BRIEF: Only one stretch of the data below should be repeated: the lines from the line containing "With a robustness" through the line containing "Fairness and Randomized", inclusive, exactly as they are.
══ MATERIAL FOR THIS TASK ══
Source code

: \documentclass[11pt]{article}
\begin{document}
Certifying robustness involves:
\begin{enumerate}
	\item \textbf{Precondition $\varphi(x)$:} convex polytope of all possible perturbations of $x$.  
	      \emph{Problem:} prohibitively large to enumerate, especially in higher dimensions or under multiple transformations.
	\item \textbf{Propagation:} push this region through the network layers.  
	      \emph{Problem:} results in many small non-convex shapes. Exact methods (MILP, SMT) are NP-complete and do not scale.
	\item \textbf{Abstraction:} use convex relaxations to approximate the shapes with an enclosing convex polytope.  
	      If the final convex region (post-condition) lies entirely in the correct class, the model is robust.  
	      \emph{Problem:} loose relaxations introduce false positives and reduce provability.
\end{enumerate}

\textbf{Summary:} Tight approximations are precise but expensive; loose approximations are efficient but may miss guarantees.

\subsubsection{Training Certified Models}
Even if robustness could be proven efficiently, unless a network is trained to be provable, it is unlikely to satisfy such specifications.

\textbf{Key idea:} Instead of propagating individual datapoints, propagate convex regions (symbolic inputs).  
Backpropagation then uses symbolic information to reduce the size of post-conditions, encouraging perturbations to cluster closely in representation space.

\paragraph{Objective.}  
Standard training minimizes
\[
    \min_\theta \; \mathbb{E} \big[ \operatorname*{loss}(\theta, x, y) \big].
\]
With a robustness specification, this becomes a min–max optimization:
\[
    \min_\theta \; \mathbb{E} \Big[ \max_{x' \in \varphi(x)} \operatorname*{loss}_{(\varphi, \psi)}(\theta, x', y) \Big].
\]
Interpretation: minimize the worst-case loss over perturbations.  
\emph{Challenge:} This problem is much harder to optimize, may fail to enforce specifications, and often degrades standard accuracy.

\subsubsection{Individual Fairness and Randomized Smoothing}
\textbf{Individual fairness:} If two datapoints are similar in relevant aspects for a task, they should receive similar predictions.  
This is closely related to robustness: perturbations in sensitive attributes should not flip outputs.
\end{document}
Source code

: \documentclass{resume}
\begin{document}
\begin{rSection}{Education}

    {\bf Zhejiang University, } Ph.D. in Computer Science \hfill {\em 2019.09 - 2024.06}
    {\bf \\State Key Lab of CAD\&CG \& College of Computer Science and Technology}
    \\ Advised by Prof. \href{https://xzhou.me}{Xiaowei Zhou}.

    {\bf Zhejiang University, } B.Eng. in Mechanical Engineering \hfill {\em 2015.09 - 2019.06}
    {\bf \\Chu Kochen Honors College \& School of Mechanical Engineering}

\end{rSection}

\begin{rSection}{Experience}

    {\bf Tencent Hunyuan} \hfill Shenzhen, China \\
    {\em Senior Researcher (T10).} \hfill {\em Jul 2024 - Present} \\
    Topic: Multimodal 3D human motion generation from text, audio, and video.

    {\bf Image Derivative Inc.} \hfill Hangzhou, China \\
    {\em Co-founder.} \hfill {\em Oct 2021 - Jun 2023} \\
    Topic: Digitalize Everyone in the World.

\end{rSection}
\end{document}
═══
EXERCISE ANSWER:
With a robustness specification, this becomes a min–max optimization:
\[
    \min_\theta \; \mathbb{E} \Big[ \max_{x' \in \varphi(x)} \operatorname*{loss}_{(\varphi, \psi)}(\theta, x', y) \Big].
\]
Interpretation: minimize the worst-case loss over perturbations.  
\emph{Challenge:} This problem is much harder to optimize, may fail to enforce specifications, and often degrades standard accuracy.

\subsubsection{Individual Fairness and Randomized Smoothing}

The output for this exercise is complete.